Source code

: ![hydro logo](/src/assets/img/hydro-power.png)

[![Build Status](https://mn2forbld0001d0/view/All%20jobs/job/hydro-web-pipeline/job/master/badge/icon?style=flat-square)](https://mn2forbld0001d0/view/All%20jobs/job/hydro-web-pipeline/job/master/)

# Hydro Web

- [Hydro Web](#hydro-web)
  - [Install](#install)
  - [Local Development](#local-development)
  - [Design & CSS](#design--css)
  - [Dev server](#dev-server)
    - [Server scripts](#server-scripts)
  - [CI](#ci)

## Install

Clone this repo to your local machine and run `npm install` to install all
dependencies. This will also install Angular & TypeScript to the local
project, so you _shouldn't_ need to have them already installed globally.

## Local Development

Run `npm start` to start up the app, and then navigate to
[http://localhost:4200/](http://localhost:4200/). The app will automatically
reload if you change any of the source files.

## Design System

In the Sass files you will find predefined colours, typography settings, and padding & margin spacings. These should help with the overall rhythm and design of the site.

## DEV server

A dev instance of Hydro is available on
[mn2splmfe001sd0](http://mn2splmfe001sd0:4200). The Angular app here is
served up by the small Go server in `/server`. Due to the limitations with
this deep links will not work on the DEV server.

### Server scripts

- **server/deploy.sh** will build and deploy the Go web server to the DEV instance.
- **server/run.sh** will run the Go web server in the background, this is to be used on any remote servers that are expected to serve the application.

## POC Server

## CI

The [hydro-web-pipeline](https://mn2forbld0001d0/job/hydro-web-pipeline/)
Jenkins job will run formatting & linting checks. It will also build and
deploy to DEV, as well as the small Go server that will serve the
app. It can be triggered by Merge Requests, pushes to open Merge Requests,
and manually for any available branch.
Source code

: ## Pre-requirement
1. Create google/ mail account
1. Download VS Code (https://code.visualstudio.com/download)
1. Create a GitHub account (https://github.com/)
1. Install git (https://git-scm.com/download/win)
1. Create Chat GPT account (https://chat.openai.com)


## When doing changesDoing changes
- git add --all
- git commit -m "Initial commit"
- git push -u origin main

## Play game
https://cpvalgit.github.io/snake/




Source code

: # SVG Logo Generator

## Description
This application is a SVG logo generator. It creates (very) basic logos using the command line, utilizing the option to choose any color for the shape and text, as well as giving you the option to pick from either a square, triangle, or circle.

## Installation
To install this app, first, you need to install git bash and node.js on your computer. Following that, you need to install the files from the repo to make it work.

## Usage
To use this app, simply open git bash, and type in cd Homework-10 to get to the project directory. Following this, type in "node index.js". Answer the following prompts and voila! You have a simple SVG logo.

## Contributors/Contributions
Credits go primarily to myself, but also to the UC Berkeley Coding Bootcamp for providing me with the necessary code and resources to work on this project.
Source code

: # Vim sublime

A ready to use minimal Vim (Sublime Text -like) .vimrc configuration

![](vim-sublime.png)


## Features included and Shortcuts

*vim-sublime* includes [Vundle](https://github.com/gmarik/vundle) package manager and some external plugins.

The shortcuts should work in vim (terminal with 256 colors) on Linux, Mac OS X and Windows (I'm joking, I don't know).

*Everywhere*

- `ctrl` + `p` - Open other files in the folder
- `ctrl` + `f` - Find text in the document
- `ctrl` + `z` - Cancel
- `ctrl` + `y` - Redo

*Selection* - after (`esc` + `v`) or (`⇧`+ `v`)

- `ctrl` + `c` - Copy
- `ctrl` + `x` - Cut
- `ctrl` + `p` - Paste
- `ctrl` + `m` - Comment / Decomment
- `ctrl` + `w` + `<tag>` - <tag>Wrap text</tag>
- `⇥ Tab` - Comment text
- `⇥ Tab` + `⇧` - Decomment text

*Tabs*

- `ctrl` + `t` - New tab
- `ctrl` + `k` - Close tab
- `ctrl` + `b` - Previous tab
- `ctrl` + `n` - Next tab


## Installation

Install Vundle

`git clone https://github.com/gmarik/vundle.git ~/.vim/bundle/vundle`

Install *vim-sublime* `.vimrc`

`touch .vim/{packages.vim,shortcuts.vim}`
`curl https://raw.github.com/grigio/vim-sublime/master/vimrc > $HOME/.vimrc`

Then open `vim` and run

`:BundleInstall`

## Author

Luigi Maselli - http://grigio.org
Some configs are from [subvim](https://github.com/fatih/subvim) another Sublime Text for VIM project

----

Every entry, from first to last, should be written out exactly.

COMPLETED TASK =
Source code

: ![hydro logo](/src/assets/img/hydro-power.png)

[![Build Status](https://mn2forbld0001d0/view/All%20jobs/job/hydro-web-pipeline/job/master/badge/icon?style=flat-square)](https://mn2forbld0001d0/view/All%20jobs/job/hydro-web-pipeline/job/master/)

# Hydro Web

- [Hydro Web](#hydro-web)
  - [Install](#install)
  - [Local Development](#local-development)
  - [Design & CSS](#design--css)
  - [Dev server](#dev-server)
    - [Server scripts](#server-scripts)
  - [CI](#ci)

## Install

Clone this repo to your local machine and run `npm install` to install all
dependencies. This will also install Angular & TypeScript to the local
project, so you _shouldn't_ need to have them already installed globally.

## Local Development

Run `npm start` to start up the app, and then navigate to
[http://localhost:4200/](http://localhost:4200/). The app will automatically
reload if you change any of the source files.

## Design System

In the Sass files you will find predefined colours, typography settings, and padding & margin spacings. These should help with the overall rhythm and design of the site.

## DEV server

A dev instance of Hydro is available on
[mn2splmfe001sd0](http://mn2splmfe001sd0:4200). The Angular app here is
served up by the small Go server in `/server`. Due to the limitations with
this deep links will not work on the DEV server.

### Server scripts

- **server/deploy.sh** will build and deploy the Go web server to the DEV instance.
- **server/run.sh** will run the Go web server in the background, this is to be used on any remote servers that are expected to serve the application.

## POC Server

## CI

The [hydro-web-pipeline](https://mn2forbld0001d0/job/hydro-web-pipeline/)
Jenkins job will run formatting & linting checks. It will also build and
deploy to DEV, as well as the small Go server that will serve the
app. It can be triggered by Merge Requests, pushes to open Merge Requests,
and manually for any available branch.
Source code

: ## Pre-requirement
1. Create google/ mail account
1. Download VS Code (https://code.visualstudio.com/download)
1. Create a GitHub account (https://github.com/)
1. Install git (https://git-scm.com/download/win)
1. Create Chat GPT account (https://chat.openai.com)


## When doing changesDoing changes
- git add --all
- git commit -m "Initial commit"
- git push -u origin main

## Play game
https://cpvalgit.github.io/snake/




Source code

: # SVG Logo Generator

## Description
This application is a SVG logo generator. It creates (very) basic logos using the command line, utilizing the option to choose any color for the shape and text, as well as giving you the option to pick from either a square, triangle, or circle.

## Installation
To install this app, first, you need to install git bash and node.js on your computer. Following that, you need to install the files from the repo to make it work.

## Usage
To use this app, simply open git bash, and type in cd Homework-10 to get to the project directory. Following this, type in "node index.js". Answer the following prompts and voila! You have a simple SVG logo.

## Contributors/Contributions
Credits go primarily to myself, but also to the UC Berkeley Coding Bootcamp for providing me with the necessary code and resources to work on this project.
Source code

: # Vim sublime

A ready to use minimal Vim (Sublime Text -like) .vimrc configuration

![](vim-sublime.png)


## Features included and Shortcuts

*vim-sublime* includes [Vundle](https://github.com/gmarik/vundle) package manager and some external plugins.

The shortcuts should work in vim (terminal with 256 colors) on Linux, Mac OS X and Windows (I'm joking, I don't know).

*Everywhere*

- `ctrl` + `p` - Open other files in the folder
- `ctrl` + `f` - Find text in the document
- `ctrl` + `z` - Cancel
- `ctrl` + `y` - Redo

*Selection* - after (`esc` + `v`) or (`⇧`+ `v`)

- `ctrl` + `c` - Copy
- `ctrl` + `x` - Cut
- `ctrl` + `p` - Paste
- `ctrl` + `m` - Comment / Decomment
- `ctrl` + `w` + `<tag>` - <tag>Wrap text</tag>
- `⇥ Tab` - Comment text
- `⇥ Tab` + `⇧` - Decomment text

*Tabs*

- `ctrl` + `t` - New tab
- `ctrl` + `k` - Close tab
- `ctrl` + `b` - Previous tab
- `ctrl` + `n` - Next tab


## Installation

Install Vundle

`git clone https://github.com/gmarik/vundle.git ~/.vim/bundle/vundle`

Install *vim-sublime* `.vimrc`

`touch .vim/{packages.vim,shortcuts.vim}`
`curl https://raw.github.com/grigio/vim-sublime/master/vimrc > $HOME/.vimrc`

Then open `vim` and run

`:BundleInstall`

## Author

Luigi Maselli - http://grigio.org
Some configs are from [subvim](https://github.com/fatih/subvim) another Sublime Text for VIM project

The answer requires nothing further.